START Given data

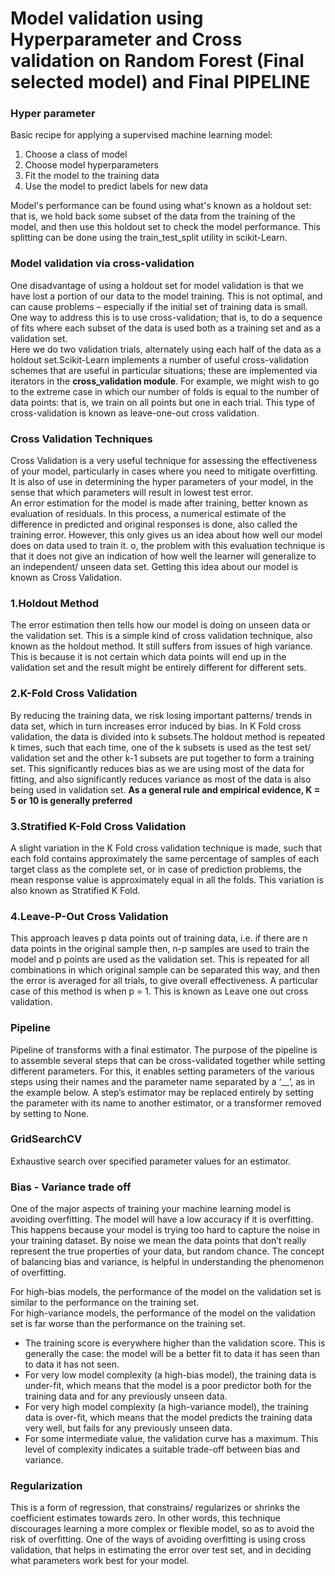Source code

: # Model validation using Hyperparameter and Cross validation on Random Forest (Final selected model) and Final PIPELINE

### Hyper parameter
Basic recipe for applying a supervised machine learning model:

1. Choose a class of model
2. Choose model hyperparameters
3. Fit the model to the training data
4. Use the model to predict labels for new data <br>

Model's performance can be found using what's known as a holdout set: that is, we hold back some subset of the data from the training of the model, and then use this holdout set to check the model performance. 
This splitting can be done using the train_test_split utility in scikit-Learn.

### Model validation via cross-validation
One disadvantage of using a holdout set for model validation is that we have lost a portion of our data to the model training. This is not optimal, and can cause problems – especially if the initial set of training data is small. <br>
One way to address this is to use cross-validation; that is, to do a sequence of fits where each subset of the data is used both as a training set and as a validation set.  <br>
Here we do two validation trials, alternately using each half of the data as a holdout set.Scikit-Learn implements a number of useful cross-validation schemes that are useful in particular situations; these are implemented via iterators in the <b> cross_validation module</b>. For example, we might wish to go to the extreme case in which our number of folds is equal to the number of data points: that is, we train on all points but one in each trial. 
This type of cross-validation is known as leave-one-out cross validation.

### Cross Validation Techniques
Cross Validation is a very useful technique for assessing the effectiveness of your model, particularly in cases where you need to mitigate overfitting. It is also of use in determining the hyper parameters of your model, in the sense that which parameters will result in lowest test error. <br>
An error estimation for the model is made after training, better known as evaluation of residuals.
In this process, a numerical estimate of the difference in predicted and original responses is done, also called the training error. However, this only gives us an idea about how well our model does on data used to train it. o, the problem with this evaluation technique is that it does not give an indication of how well the learner will generalize to an independent/ unseen data set. Getting this idea about our model is known as Cross Validation.
<br>

### 1.Holdout Method
The error estimation then tells how our model is doing on unseen data or the validation set. 
This is a simple kind of cross validation technique, also known as the holdout method. 
It still suffers from issues of high variance. This is because it is not certain which data points will end up in the validation set and 
the result might be entirely different for different sets.
 
### 2.K-Fold Cross Validation
 By reducing the training data, we risk losing important patterns/ trends in data set, 
 which in turn increases error induced by bias. In K Fold cross validation, the data is divided into k subsets.The holdout method is 
 repeated k times, such that each time, one of the k subsets is used as the test set/ validation set and the other k-1 subsets are put 
 together to form a training set. This significantly reduces bias as we are using most of the data for fitting, and also significantly
 reduces variance as most of the data is also being used in validation set. <b>As a general rule and empirical evidence, K = 5 or 10 is
 generally preferred</b>
 
 ### 3.Stratified K-Fold Cross Validation
A slight variation in the K Fold cross validation technique is made, such that each fold contains approximately the same 
percentage of samples of each target class as the complete set, or in case of prediction problems, the mean response value is 
approximately equal in all the folds. This variation is also known as Stratified K Fold.

### 4.Leave-P-Out Cross Validation
This approach leaves p data points out of training data, i.e. if there are n data points in the original sample then, n-p samples are used to train the model and p points are used as the validation set. This is repeated for all combinations in which original sample can be separated this way, and then the error is averaged for all trials, to give overall effectiveness. 
A particular case of this method is when p = 1. This is known as Leave one out cross validation.

 ### Pipeline
 Pipeline of transforms with a final estimator.
 The purpose of the pipeline is to assemble several steps that can be cross-validated together while setting different parameters. 
 For this, it enables setting parameters of the various steps using their names and the parameter name separated by a ‘__’, as in 
 the example below. A step’s estimator may be replaced entirely by setting the parameter with its name to another estimator,
 or a transformer removed by setting to None.
 
 ### GridSearchCV
 Exhaustive search over specified parameter values for an estimator.
 
 ### Bias - Variance trade off 
 One of the major aspects of training your machine learning model is avoiding overfitting. 
 The model will have a low accuracy if it is overfitting. This happens because your model is trying too hard to capture the 
 noise in your training dataset. By noise we mean the data points that don’t really represent the true properties of your data, 
 but random chance. The concept of balancing bias and variance, is helpful in understanding the phenomenon of overfitting.
 
For high-bias models, the performance of the model on the validation set is similar to the performance on the training set.<br>
For high-variance models, the performance of the model on the validation set is far worse than the performance on the training set.<br>

<ul>
  <li>The training score is everywhere higher than the validation score. This is generally the case: the model will be a better fit to data it has seen than to data it has not seen.</li>
  <li>For very low model complexity (a high-bias model), the training data is under-fit, which means that the model is a poor predictor both for the training data and for any previously unseen data.</li>
  <li>For very high model complexity (a high-variance model), the training data is over-fit, which means that the model predicts the training data very well, but fails for any previously unseen data.</li>
  <li>For some intermediate value, the validation curve has a maximum. This level of complexity indicates a suitable trade-off between bias and variance.</li>
</ul>
 
 ### Regularization
This is a form of regression, that constrains/ regularizes or shrinks the coefficient estimates towards zero. 
In other words, this technique discourages learning a more complex or flexible model, so as to avoid the risk of overfitting. One of the ways of avoiding overfitting is using cross validation, that helps in estimating the error over test set, 
and in deciding what parameters work best for your model.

END Given data

• Task objective
Only one stretch of the records above is wanted: the lines between the one holding "### GridSearchCV" and the one holding "<li>For very high", inclusive, reproduced exactly.

• Response
 ### GridSearchCV
 Exhaustive search over specified parameter values for an estimator.
 
 ### Bias - Variance trade off 
 One of the major aspects of training your machine learning model is avoiding overfitting. 
 The model will have a low accuracy if it is overfitting. This happens because your model is trying too hard to capture the 
 noise in your training dataset. By noise we mean the data points that don’t really represent the true properties of your data, 
 but random chance. The concept of balancing bias and variance, is helpful in understanding the phenomenon of overfitting.
 
For high-bias models, the performance of the model on the validation set is similar to the performance on the training set.<br>
For high-variance models, the performance of the model on the validation set is far worse than the performance on the training set.<br>

<ul>
  <li>The training score is everywhere higher than the validation score. This is generally the case: the model will be a better fit to data it has seen than to data it has not seen.</li>
  <li>For very low model complexity (a high-bias model), the training data is under-fit, which means that the model is a poor predictor both for the training data and for any previously unseen data.</li>
  <li>For very high model complexity (a high-variance model), the training data is over-fit, which means that the model predicts the training data very well, but fails for any previously unseen data.</li>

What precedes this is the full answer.